Collected data:
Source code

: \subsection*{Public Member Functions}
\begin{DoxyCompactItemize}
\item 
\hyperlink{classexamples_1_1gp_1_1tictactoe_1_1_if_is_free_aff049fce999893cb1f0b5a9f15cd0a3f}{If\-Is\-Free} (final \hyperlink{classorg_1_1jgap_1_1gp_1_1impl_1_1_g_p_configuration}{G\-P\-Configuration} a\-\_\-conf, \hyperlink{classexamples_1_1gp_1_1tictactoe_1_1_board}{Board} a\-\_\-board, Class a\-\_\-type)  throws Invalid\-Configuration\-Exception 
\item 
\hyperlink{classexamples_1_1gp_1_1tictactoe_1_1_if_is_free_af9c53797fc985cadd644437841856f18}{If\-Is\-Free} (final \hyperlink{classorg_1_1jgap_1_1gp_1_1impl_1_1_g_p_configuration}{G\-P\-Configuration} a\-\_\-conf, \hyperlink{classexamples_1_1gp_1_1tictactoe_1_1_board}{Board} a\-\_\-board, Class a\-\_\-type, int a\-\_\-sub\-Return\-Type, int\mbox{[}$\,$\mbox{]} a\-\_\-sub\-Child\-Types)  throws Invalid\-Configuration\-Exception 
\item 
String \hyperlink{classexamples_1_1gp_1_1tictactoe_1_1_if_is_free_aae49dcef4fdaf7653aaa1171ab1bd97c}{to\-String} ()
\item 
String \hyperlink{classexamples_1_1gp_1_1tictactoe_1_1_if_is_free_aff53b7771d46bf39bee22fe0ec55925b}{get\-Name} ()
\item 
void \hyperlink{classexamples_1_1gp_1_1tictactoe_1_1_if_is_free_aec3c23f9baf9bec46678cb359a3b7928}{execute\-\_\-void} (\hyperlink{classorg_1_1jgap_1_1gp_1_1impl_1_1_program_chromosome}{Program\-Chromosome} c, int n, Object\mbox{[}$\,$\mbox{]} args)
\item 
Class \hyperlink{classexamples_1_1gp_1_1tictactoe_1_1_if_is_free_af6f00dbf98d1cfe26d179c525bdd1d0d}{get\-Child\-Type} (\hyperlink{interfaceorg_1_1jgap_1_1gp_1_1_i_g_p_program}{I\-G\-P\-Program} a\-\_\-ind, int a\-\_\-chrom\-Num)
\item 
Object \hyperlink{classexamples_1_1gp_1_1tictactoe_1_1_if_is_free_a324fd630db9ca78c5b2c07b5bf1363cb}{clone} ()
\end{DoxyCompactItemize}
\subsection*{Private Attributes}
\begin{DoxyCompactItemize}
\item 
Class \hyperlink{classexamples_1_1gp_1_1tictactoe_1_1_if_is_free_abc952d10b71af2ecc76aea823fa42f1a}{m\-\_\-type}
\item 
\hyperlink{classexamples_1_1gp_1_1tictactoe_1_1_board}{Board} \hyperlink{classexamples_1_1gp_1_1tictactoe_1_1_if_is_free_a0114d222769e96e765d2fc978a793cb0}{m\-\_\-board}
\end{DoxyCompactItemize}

WHAT THE TASK ASKS
Copy all of the data above, character for character.

ANSWER
Source code

: \subsection*{Public Member Functions}
\begin{DoxyCompactItemize}
\item 
\hyperlink{classexamples_1_1gp_1_1tictactoe_1_1_if_is_free_aff049fce999893cb1f0b5a9f15cd0a3f}{If\-Is\-Free} (final \hyperlink{classorg_1_1jgap_1_1gp_1_1impl_1_1_g_p_configuration}{G\-P\-Configuration} a\-\_\-conf, \hyperlink{classexamples_1_1gp_1_1tictactoe_1_1_board}{Board} a\-\_\-board, Class a\-\_\-type)  throws Invalid\-Configuration\-Exception 
\item 
\hyperlink{classexamples_1_1gp_1_1tictactoe_1_1_if_is_free_af9c53797fc985cadd644437841856f18}{If\-Is\-Free} (final \hyperlink{classorg_1_1jgap_1_1gp_1_1impl_1_1_g_p_configuration}{G\-P\-Configuration} a\-\_\-conf, \hyperlink{classexamples_1_1gp_1_1tictactoe_1_1_board}{Board} a\-\_\-board, Class a\-\_\-type, int a\-\_\-sub\-Return\-Type, int\mbox{[}$\,$\mbox{]} a\-\_\-sub\-Child\-Types)  throws Invalid\-Configuration\-Exception 
\item 
String \hyperlink{classexamples_1_1gp_1_1tictactoe_1_1_if_is_free_aae49dcef4fdaf7653aaa1171ab1bd97c}{to\-String} ()
\item 
String \hyperlink{classexamples_1_1gp_1_1tictactoe_1_1_if_is_free_aff53b7771d46bf39bee22fe0ec55925b}{get\-Name} ()
\item 
void \hyperlink{classexamples_1_1gp_1_1tictactoe_1_1_if_is_free_aec3c23f9baf9bec46678cb359a3b7928}{execute\-\_\-void} (\hyperlink{classorg_1_1jgap_1_1gp_1_1impl_1_1_program_chromosome}{Program\-Chromosome} c, int n, Object\mbox{[}$\,$\mbox{]} args)
\item 
Class \hyperlink{classexamples_1_1gp_1_1tictactoe_1_1_if_is_free_af6f00dbf98d1cfe26d179c525bdd1d0d}{get\-Child\-Type} (\hyperlink{interfaceorg_1_1jgap_1_1gp_1_1_i_g_p_program}{I\-G\-P\-Program} a\-\_\-ind, int a\-\_\-chrom\-Num)
\item 
Object \hyperlink{classexamples_1_1gp_1_1tictactoe_1_1_if_is_free_a324fd630db9ca78c5b2c07b5bf1363cb}{clone} ()
\end{DoxyCompactItemize}
\subsection*{Private Attributes}
\begin{DoxyCompactItemize}
\item 
Class \hyperlink{classexamples_1_1gp_1_1tictactoe_1_1_if_is_free_abc952d10b71af2ecc76aea823fa42f1a}{m\-\_\-type}
\item 
\hyperlink{classexamples_1_1gp_1_1tictactoe_1_1_board}{Board} \hyperlink{classexamples_1_1gp_1_1tictactoe_1_1_if_is_free_a0114d222769e96e765d2fc978a793cb0}{m\-\_\-board}
\end{DoxyCompactItemize}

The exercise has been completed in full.